• [EXERCISE BRIEF] Leaving out every line before the one with "- Install Paladin from Haiku Depot", write out the rest of the records below exactly.

• [EXERCISE MATERIAL]
================

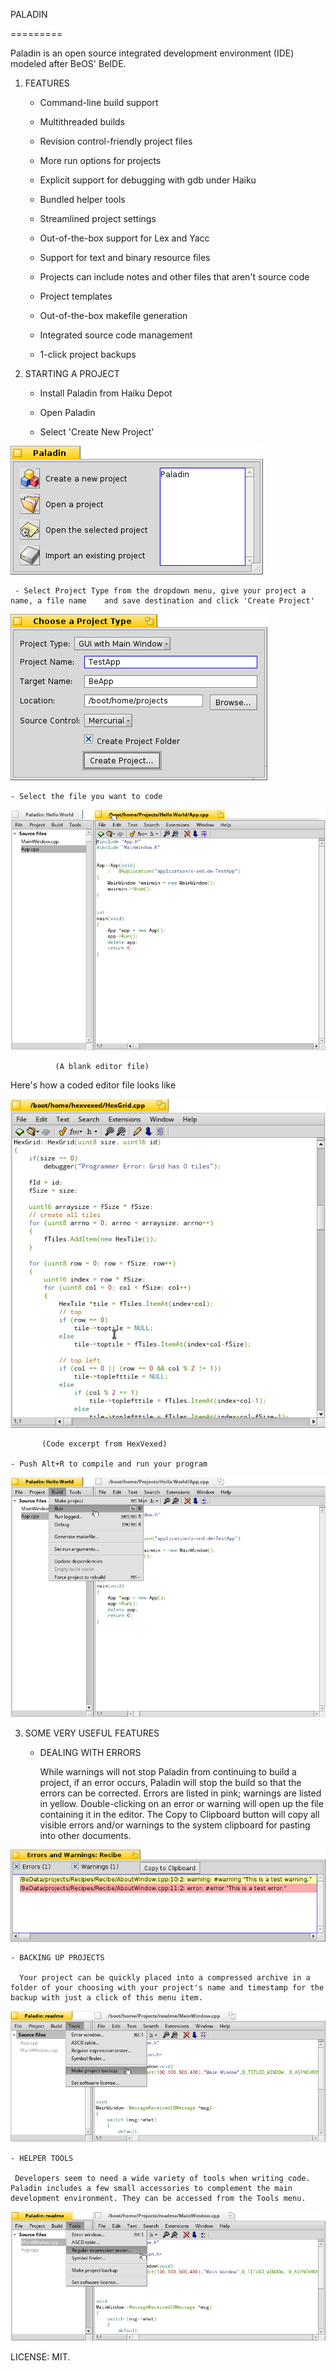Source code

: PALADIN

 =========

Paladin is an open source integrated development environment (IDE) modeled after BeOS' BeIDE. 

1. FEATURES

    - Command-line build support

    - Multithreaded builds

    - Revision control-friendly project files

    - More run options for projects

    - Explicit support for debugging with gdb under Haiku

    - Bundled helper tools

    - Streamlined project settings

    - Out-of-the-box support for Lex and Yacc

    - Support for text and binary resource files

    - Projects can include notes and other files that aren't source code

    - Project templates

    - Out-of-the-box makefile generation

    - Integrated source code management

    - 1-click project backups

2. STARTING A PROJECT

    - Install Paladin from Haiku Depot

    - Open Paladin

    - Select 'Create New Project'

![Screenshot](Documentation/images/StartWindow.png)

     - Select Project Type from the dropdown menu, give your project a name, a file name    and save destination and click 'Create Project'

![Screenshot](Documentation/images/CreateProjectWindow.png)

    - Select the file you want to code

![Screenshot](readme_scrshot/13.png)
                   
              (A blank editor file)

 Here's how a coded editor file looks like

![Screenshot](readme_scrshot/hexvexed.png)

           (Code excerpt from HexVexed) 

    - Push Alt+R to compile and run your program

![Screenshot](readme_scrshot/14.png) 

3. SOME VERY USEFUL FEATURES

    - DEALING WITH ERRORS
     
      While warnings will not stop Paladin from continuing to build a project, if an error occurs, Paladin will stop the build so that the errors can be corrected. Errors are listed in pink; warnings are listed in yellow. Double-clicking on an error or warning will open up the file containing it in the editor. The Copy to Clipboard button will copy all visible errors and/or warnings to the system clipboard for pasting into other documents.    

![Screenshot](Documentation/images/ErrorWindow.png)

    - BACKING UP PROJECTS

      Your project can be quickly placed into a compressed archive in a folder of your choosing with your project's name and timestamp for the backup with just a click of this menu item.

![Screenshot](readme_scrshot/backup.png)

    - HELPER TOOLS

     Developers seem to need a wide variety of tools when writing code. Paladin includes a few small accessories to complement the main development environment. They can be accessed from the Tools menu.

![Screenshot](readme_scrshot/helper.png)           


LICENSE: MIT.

================

• [TASK ANSWER]
    - Install Paladin from Haiku Depot

    - Open Paladin

    - Select 'Create New Project'

![Screenshot](Documentation/images/StartWindow.png)

     - Select Project Type from the dropdown menu, give your project a name, a file name    and save destination and click 'Create Project'

![Screenshot](Documentation/images/CreateProjectWindow.png)

    - Select the file you want to code

![Screenshot](readme_scrshot/13.png)
                   
              (A blank editor file)

 Here's how a coded editor file looks like

![Screenshot](readme_scrshot/hexvexed.png)

           (Code excerpt from HexVexed) 

    - Push Alt+R to compile and run your program

![Screenshot](readme_scrshot/14.png) 

3. SOME VERY USEFUL FEATURES

    - DEALING WITH ERRORS
     
      While warnings will not stop Paladin from continuing to build a project, if an error occurs, Paladin will stop the build so that the errors can be corrected. Errors are listed in pink; warnings are listed in yellow. Double-clicking on an error or warning will open up the file containing it in the editor. The Copy to Clipboard button will copy all visible errors and/or warnings to the system clipboard for pasting into other documents.    

![Screenshot](Documentation/images/ErrorWindow.png)

    - BACKING UP PROJECTS

      Your project can be quickly placed into a compressed archive in a folder of your choosing with your project's name and timestamp for the backup with just a click of this menu item.

![Screenshot](readme_scrshot/backup.png)

    - HELPER TOOLS

     Developers seem to need a wide variety of tools when writing code. Paladin includes a few small accessories to complement the main development environment. They can be accessed from the Tools menu.

![Screenshot](readme_scrshot/helper.png)           


LICENSE: MIT.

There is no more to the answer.